Task Mismatch: For pure language understanding and reasoning, auxiliary objectives such as sentence ordering, adjacent prediction, or soft semantic clustering are empirically more effective (Aroca-Ouellette et al., 2020, Xu et al., 2019).
Capacity Bottlenecks: Sentence-level models may struggle with extremely long contexts if capacity is limited to shallow MLP architectures (Ippolito et al., 2020).
Dependence on Embedding Pre-training: Limitations in the “upstream” encoder (e.g., BERT’s pre-trained representations omitting world or character-specific information) can propagate infelicities to the NSP predictions (Ippolito et al., 2020, Popov et al., 2019).
Negative Transfer in Prompting: In multi-lingual NSP tasks, advanced prompt strategies such as Chain-of-Thought can degrade the performance of high-capacity LLMs, highlighting non-trivial interactions between prompting, model strength, and data resource levels (Chavan et al., 29 Oct 2025).

6. Innovations and Extensions

Recent work explores multiple orthogonal axes for advancing NSP:

Sentence Embedding and Decoding: Latent-space NSP and sentence-level autoencoders facilitate fast, scalable reasoning over abstracted discourse units. Continuous inference regimes allow full reasoning in embedding space without textual decoding, significantly increasing efficiency (Hwang et al., 28 May 2025, An et al., 2024).
Symmetric and Document-Level NSP: Augmenting NSP with previous-sentence prediction and in-adjacent negatives fosters order-invariant, robust representations. Label smoothing enables the inclusion of noisy, closely-spaced negatives (Xu et al., 2019).
Prompt-Based and Few-Shot NSP: NSP-repurposed prompt templates allow variable-length label handling, entity linking, and unified zero-shot adaptation, provided NSP pre-training is available (Sun et al., 2021).
Evaluation and Visualization Tools: Intermediate decoding (“SentenceLens”) enables tracking and inspection of latent NSP states for interpretability in structured reasoning (Hwang et al., 28 May 2025).
Multimodal and Hierarchical Extensions: Potential future developments include NSP over multimodal units or hierarchical units (paragraphs, document chunks) (An et al., 2024).

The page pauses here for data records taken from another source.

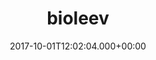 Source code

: ---
# GLOBAL 
layout: casestudy
page_type: casestudy
title: bioleev
published: true
links_visible: true

#SEO
seo_title:  Case Study Bioleev | Identyfikacja Wizualna Marki Kosmetycznej
seo_description: |-
  Projekt identyfikacji wizualnych na potrzeby wizerunkowe i sprzedażowe  Koncepcja minimalistyczna nawiązująca do natury  i ekologii.
main_keywords:
  - identyfikacja wizualna bioleev
  
#HREFLANGS
display_hreflangs: false
hreflangs:

#MENU 
top_line:
  menu_title: bioleev
  cta_title:

#SETTINGS
show_contact_in_footer: true

# CASESTUDY layout
cta_buttons:
  - name: Wyceń podobny projekt
    link: /kontakt.html
  - name: Wyceń podobny projekt
    link: /kontakt.html
testimonial_on_index: true
casestudy_on_index: false
cta: Case study bioleev


date: 2017-10-01T12:02:04.000+00:00 


intro: 
  title: Naturalna moc <strong>kosmetyków</strong>
  content: |-
    Bioleev to polska marka kosmetyków naturalnych, które bazują na oryginalnych recepturach. Wszystkie produkty wykorzystują wyłącznie wysokiej jakości składniki, których działanie zostało przebadane. Ich produkcja nie jest masową, lecz odbywa się na zasadach manufaktury i trudno znaleźć podobną propozycję na drogeryjnych półkach.


header:
  title: Naturalna moc <strong>kosmetyków</strong>
  intro: |-
   Podstawą projektu było stworzenie unikalnej identyfikacji wizualnej inspirowanej naturą i ekologią, wyróżniającej się na tle konkurencji. Bardzo ważnym punktem było odniesienie się do najważniejszych wartości marki i prostego składu oferowanych przez nią kosmetyków. Opracowane koncepcje graficzne zostały wykorzystane w działaniach związanych z budową wizerunku, jak i sprzedażą. 

  main_photo:  /uploads/bioleev-OG-image.jpg


screens:
  mobile_1:
    img: /uploads/casestudy-bioleev-mobile.jpg
    cover:
    alt:
  desktop_1:
    img: /uploads/casestudy-bioleev-desktop.jpg
    cover:
    alt:
colors:
  main: "000"
  devices_border: "000"


company: bioleev
company_logo: /uploads/logo-bioleev.svg
watermark: /uploads/bioleev-watermark.svg


customer_opinion:
  person:
  position:
  photo:
  quotation:
  quotation_small:
  quotation_sentence:


  
project_categories:
  - _services/branding.md
project_technologies:

project_range:
  - design


steps:
- name: Wyzwania
  icon: /uploads/graphic-challenges.svg
  desc:  |-
    {:.list.list-positive}
    * Opracowanie identyfikacji wizualnej na potrzeby działań wizerunkowych i sprzedażowych.
    * Przygotowanie logo nawiązującego do profilu marki, która stawia na naturalne składniki i inspiruje się ekologią.
    * Zaprojektowanie etykiet produktowych w minimalistycznej koncepcji, wyróżniającej się na tle konkurencyjnych produktów.
- name: Proces
  icon: /uploads/graphic-process.svg
  desc:  |-
    {:.list.list-positive}
    * Analiza rynku, opracowanie koncepcji nawiązującej do przewodniego hasła marki "live with nature" i motywu roślinnego.
    * Wstępne przygotowanie logotypu, a następnie pełnej typografii na potrzeby marki.
    * Zaprojektowanie dedykowanej identyfikacji wizualnej o uniwersalnym, ponadczasowym charakterze.
- name: Rezultaty
  icon: /uploads/graphic-result.svg
  desc:  |-
    {:.list.list-positive}
    * Prosta kreacja w czerni i bieli oraz logo - symbol naturalnych składników, podstawy kosmetyków marki Bioleev.
    * Etykiety produktów promocyjnych - próbek kosmetyków oraz pełnowartościowych z dedykowanymi grafikami.
    * Ulotka informacyjna kwasu - eksponująca produkt i najważniejsze informacje na jego temat.

presentation:
  -
    graphic: /uploads/casestudy-bioleev-pic-1.jpg
    graphic_title:  
    graphic_full_width: true
    graphic_size: 4
    content:  |-
      Podstawą każdego biznesu jest dobra identyfikacja wizualna. Może ona wpływać na potencjał rozwojowy firmy, a tym samym zwiększenie przychodów i zysków. Poprawnie zbudowane komunikaty są podstawą zaufania klienta - a to ono jest najważniejsze i wzbudza bodźce zakupowe. Stworzona przez nasz zespół identyfikacja wizualna firmy wyróżnia się, a jednocześnie nawiązuje do jej głównej misji. Biznes opierający się na takich podstawach daje kontrolę nad wizerunkiem i produktami.
    content_size: 4
  -
    graphic: /uploads/casestudy-bioleev-pic-2.jpg
    graphic_title: 
    graphic_full_width: true
    graphic_size: 4
    content:  |-
      ## Projekt logo
      Podstawowym punktem, od którego wyszedł nasz zespół była koncepcja logo. Na tym etapie uwzględniliśmy symetryczne kształty poszczególnych liter. Jego projekt opiera się o koła oraz linie. W ten sposób został stworzony cały opis - co można zauważyć na wstępnych szkicach. Jedynym elementem, który wyróżnia się w tym obszarze, jest linia, będąca podstawą łodygi, która jest nachylona w naturalny sposób - jak roślina. Można także zauważyć, że sam listek nawiązuje do projektu opartego na wspomnianych kołach. 
    content_size: 4
  -
    graphic: /uploads/casestudy-bioleev-pic-3.jpg
    graphic_title: 
    graphic_full_width: true
    graphic_size: 4
    content:  |-
     Prosty design sprawia, że logo dobrze prezentuje się zarówno w opcji, w której przeważa czerń, jak i w opcji z dominującą bielą.
    content_size: 4
  -
    graphic: /uploads/casestudy-bioleev-pic-4.jpg
    graphic_title: 
    graphic_full_width: true
    graphic_size: 4
    content:  |-
      ## Etykiety i opakowania produktów
      Na uwagę zasługuje koncepcja opakowań kosmetyków. W tym zakresie można wyróżnić dwa typy produktów, do których stworzyliśmy projekty.

      Pierwszym są kwasy. Zarówno buteleczka, jak i karton, w który zapakowany jest kosmetyk, zostały utrzymane w opcji minimalistycznej. Konieczne było jednak jej uzupełnienie o taki wzór, który wyróżniałby się czymś na tle pozostałego asortymentu firmy. W przypadku kwasu hialuronowego postawiliśmy na motyw fal, który jednoznacznie kojarzy się z wodą, a tym samym nawilżeniem skóry. Jest to jedno z podstawowych zadań, jakie z założenia ma spełniać kosmetyk - przekaz jest prosty. Klasyczna czerń sprawia, że całość prezentuje się niezwykle elegancko.

    content_size: 4
  -
    graphic: /uploads/casestudy-bioleev-pic-5.jpg
    graphic_title: 
    graphic_full_width: true
    graphic_size: 4
    content:  |-
      Drugą kategorią są olejki. W celu wyróżniania ich na tle pozostałych produktów zastosowaliśmy tutaj koncepcję z przewagą bieli. To również pewne nawiązanie do działania produktów, które są skuteczne, a jednocześnie delikatne dla skóry człowieka z uwagi na zawartość najlepszych, naturalnych składników. Na każdym typie olejku klient otrzymuje graficzną informację wskazującą, z jakich produktów został wyprodukowany: orzechy macadamia, wiesiołek, słodkie migdały, czarnuszka.
    content_size: 4
  -
    graphic: /uploads/casestudy-bioleev-pic-6.jpg
    graphic_title: 
    graphic_full_width: true
    graphic_size: 4
    content:  |-
      ## Ulotka informacyjna
      W bardzo prosty sposób została zaprojektowana ulotka informacyjna. W czytelny sposób zostały przedstawione na niej wszelkie informacje dotyczące kosmetyku oraz działania. Wyróżnione zostało to, co najważniejsze. Wygląd projektu można zaobserwować na przykładzie kwasu hialuronowego.
    content_size: 4
---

7. Tables: Representative NSP Modeling Approaches

Approach	Model/Embedding	Candidate Set Size	Context Length	Target Tasks
BERT-NSP	Transformer ([CLS] head)	2	1–2	Pretraining, NLU bench.
Sentence-level MLP (Ippolito et al., 2020)	BERT embedding + MLP	up to 100k	4–8	Story Cloze, large-scale NSP
NSP-BERT (Sun et al., 2021)	Sentence-pair prompt	2–20+	Flexible	Zero/few-shot classification
SentenceVAE-SLLM (An et al., 2024)	Self-attn encoder, LLM	10–100k	up to 64	Fast inference, long-context
Latent NSP (Hwang et al., 28 May 2025)	GPT-2-derived encoder	N/A (gen.)	Variable	Math, logic, commonsense plans

Employing these architectures and objectives, NSP continues to be an active research area as a diagnostic, efficiency-enhancing, and coherence-preserving framework in modern LLM systems.